PROBLEM STATEMENT → Count every line of the data that includes "console". State only the number.
· · ·
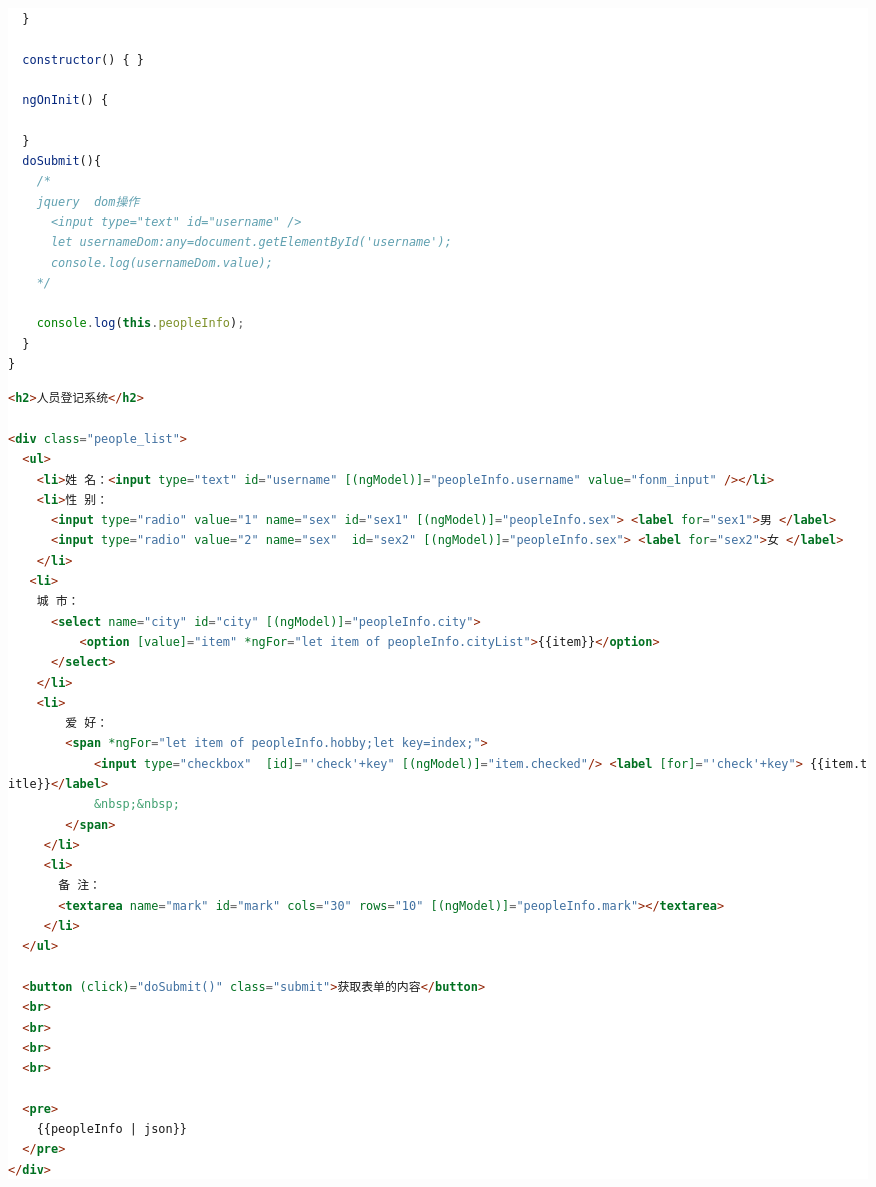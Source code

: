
 ```js
  }

  constructor() { }

  ngOnInit() {

  }
  doSubmit(){
    /*    
    jquery  dom操作
      <input type="text" id="username" />
      let usernameDom:any=document.getElementById('username');
      console.log(usernameDom.value);    
    */

    console.log(this.peopleInfo);
  }
}
```

```html
<h2>人员登记系统</h2>

<div class="people_list">
  <ul>
    <li>姓 名：<input type="text" id="username" [(ngModel)]="peopleInfo.username" value="fonm_input" /></li>
    <li>性 别：
      <input type="radio" value="1" name="sex" id="sex1" [(ngModel)]="peopleInfo.sex"> <label for="sex1">男 </label>　　　
      <input type="radio" value="2" name="sex"  id="sex2" [(ngModel)]="peopleInfo.sex"> <label for="sex2">女 </label>
    </li>
   <li>
    城 市：
      <select name="city" id="city" [(ngModel)]="peopleInfo.city">
          <option [value]="item" *ngFor="let item of peopleInfo.cityList">{{item}}</option>
      </select>
    </li>
    <li>
        爱 好：
        <span *ngFor="let item of peopleInfo.hobby;let key=index;">
            <input type="checkbox"  [id]="'check'+key" [(ngModel)]="item.checked"/> <label [for]="'check'+key"> {{item.title}}</label>
            &nbsp;&nbsp;
        </span>
     </li>
     <li>
       备 注：
       <textarea name="mark" id="mark" cols="30" rows="10" [(ngModel)]="peopleInfo.mark"></textarea>
     </li>
  </ul>

  <button (click)="doSubmit()" class="submit">获取表单的内容</button>
  <br>
  <br>
  <br>
  <br>

  <pre>
    {{peopleInfo | json}}
  </pre>
</div>
```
· · ·
SOLUTION TO THIS EXERCISE → 2